We live in a world where promises are made lightly and broken easily. Politicians promise and reverse course. Friends commit and then disappear. We ourselves have made vows we failed to keep. After enough disappointments, even the most trusting heart develops a kind of quiet armor — a learned hesitation to believe what anyone says until they prove it.
It is into that very hesitation that Numbers 23:19 speaks with thunderclap clarity.
The setting is striking. Balak, the king of Moab, has hired the prophet Balaam to curse Israel. Three times he tries. Three times God overrides his mouth and turns the curse into blessing. And in the middle of his second oracle, Balaam — a man hired to speak against God’s people — is compelled to speak for them, anchoring his words in the bedrock nature of God Himself.
God is not a man, that He should lie.
The Hebrew word translated “lie” here is kazab (Strong’s H3576) — to speak falsely, to deceive, to fail to deliver what was promised. The verse is not simply saying that God chooses not to lie. It is saying that deception is foreign to His very nature. He cannot lie the same way fire cannot be cold. It is an ontological impossibility rooted in who He is, not merely a habit He maintains.
This matters enormously when we come to His promises.
The promises of God are not the words of a well-meaning friend who hopes things work out. They are the declarations of a Being for whom failure is impossible. When He says I will, there is no contingency hidden in the fine print. When He says you shall, the outcome is as certain as His own existence.
This is why Malachi 3:6 is such a stabilizing verse: “For I am the LORD, I do not change; therefore you are not consumed, O sons of Jacob.” The God who made the promise is the same God who will keep it. He does not evolve, recalculate, or retreat.
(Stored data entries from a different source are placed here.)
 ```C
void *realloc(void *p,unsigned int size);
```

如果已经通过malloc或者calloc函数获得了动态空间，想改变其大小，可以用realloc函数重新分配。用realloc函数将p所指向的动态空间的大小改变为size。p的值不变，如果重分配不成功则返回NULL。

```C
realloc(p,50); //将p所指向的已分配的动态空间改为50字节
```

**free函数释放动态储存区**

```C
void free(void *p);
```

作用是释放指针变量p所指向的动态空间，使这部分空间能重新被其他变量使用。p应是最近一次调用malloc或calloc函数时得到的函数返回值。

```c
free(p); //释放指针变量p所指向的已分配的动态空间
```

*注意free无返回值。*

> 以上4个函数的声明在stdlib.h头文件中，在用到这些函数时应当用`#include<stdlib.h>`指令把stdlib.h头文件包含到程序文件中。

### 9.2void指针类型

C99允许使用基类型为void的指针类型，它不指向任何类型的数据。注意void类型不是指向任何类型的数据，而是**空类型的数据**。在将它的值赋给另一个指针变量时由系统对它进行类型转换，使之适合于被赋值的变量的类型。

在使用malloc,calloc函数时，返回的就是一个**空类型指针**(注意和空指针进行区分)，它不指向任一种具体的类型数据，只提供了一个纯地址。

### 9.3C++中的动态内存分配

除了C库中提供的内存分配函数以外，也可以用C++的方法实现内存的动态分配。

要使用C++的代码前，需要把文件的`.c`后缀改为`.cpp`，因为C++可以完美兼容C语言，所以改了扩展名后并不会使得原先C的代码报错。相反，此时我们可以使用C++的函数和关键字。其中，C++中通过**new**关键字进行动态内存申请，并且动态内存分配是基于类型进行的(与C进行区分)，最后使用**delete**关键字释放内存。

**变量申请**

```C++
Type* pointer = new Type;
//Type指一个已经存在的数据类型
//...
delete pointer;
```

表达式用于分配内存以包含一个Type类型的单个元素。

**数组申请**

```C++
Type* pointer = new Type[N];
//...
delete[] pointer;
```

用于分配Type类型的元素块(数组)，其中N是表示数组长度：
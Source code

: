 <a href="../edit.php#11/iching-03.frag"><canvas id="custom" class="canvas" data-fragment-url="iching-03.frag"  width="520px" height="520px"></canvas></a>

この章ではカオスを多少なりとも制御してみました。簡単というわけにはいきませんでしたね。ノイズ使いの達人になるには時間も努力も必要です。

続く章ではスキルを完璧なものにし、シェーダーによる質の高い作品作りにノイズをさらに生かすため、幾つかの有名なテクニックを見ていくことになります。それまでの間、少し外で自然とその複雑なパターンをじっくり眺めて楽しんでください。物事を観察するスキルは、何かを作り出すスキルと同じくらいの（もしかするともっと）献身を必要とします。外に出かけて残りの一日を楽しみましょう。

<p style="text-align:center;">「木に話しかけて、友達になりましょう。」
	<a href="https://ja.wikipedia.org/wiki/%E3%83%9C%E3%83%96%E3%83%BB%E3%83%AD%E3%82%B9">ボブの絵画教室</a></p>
Every commitment He has ever made is still active, still in force, still being worked out with sovereign precision.
As you begin this thirty-day journey through the promises of God, let this truth be the foundation beneath everything else: the promises are only as good as the One who made them. And the One who made them cannot lie, will not fail, and does not change.
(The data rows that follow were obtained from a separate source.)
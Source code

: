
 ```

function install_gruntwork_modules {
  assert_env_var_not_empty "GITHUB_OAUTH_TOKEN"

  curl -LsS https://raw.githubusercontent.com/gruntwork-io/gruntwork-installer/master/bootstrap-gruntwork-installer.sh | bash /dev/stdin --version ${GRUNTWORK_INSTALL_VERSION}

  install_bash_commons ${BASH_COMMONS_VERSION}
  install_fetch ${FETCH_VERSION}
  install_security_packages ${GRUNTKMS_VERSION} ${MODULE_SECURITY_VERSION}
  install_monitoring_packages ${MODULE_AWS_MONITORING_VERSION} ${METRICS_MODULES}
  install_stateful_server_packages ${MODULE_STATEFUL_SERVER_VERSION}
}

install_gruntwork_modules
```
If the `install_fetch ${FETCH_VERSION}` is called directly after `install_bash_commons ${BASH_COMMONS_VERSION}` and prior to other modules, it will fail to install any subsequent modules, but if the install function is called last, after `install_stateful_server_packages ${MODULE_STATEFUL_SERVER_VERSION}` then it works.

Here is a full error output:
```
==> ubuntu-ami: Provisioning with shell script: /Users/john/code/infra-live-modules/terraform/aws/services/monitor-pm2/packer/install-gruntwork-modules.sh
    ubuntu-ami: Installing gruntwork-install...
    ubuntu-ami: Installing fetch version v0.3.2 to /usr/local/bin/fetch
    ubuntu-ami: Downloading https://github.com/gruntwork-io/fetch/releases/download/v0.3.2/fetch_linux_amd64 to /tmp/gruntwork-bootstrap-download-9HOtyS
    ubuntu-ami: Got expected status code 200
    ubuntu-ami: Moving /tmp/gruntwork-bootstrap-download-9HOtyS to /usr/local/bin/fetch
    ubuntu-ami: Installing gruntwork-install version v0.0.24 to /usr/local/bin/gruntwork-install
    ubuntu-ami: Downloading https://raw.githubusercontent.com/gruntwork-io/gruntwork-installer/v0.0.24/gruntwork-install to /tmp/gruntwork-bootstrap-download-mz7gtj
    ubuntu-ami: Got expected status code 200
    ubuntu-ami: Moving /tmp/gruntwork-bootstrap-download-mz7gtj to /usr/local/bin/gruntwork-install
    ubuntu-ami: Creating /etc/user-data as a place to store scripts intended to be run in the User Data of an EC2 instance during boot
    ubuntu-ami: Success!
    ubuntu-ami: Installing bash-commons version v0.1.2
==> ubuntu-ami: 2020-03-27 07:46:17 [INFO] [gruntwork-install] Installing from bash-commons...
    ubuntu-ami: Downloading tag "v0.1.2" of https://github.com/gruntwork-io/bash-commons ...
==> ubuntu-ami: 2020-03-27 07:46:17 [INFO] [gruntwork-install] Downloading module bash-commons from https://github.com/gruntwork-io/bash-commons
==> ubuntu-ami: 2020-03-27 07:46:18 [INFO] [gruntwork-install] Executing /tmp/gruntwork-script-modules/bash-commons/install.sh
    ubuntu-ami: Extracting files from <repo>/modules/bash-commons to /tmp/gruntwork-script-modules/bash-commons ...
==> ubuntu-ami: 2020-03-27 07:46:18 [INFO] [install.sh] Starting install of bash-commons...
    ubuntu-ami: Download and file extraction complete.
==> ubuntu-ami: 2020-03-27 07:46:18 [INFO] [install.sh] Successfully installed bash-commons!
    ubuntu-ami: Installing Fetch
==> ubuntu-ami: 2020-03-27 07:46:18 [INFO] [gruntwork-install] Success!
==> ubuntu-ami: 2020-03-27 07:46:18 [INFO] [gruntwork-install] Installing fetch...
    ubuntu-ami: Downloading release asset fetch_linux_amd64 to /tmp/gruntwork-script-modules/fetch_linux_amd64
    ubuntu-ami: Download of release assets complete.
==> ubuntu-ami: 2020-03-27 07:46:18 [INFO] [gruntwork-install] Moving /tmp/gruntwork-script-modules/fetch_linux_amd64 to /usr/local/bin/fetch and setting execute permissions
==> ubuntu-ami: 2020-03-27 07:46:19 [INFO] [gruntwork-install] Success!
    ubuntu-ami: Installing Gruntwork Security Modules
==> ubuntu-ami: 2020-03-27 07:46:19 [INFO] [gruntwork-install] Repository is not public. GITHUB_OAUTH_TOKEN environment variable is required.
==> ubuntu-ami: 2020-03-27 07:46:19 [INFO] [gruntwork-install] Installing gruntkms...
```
You are not hoping He comes through. You are waiting on One for whom coming through is the only option.
Reflect: Is there a promise of God you have quietly stopped trusting because life has not yet confirmed it? How does the character of God — not your circumstances — speak to that?
Pray: Father, forgive me for the times I have measured Your faithfulness by my circumstances rather than by Your character. You are not a man that You should lie. Every word You have spoken is alive and active and certain. Teach me, through these thirty days, to stand on what You have said — not because I can see the fulfillment yet, but because I know who You are. In Jesus’ name, Amen.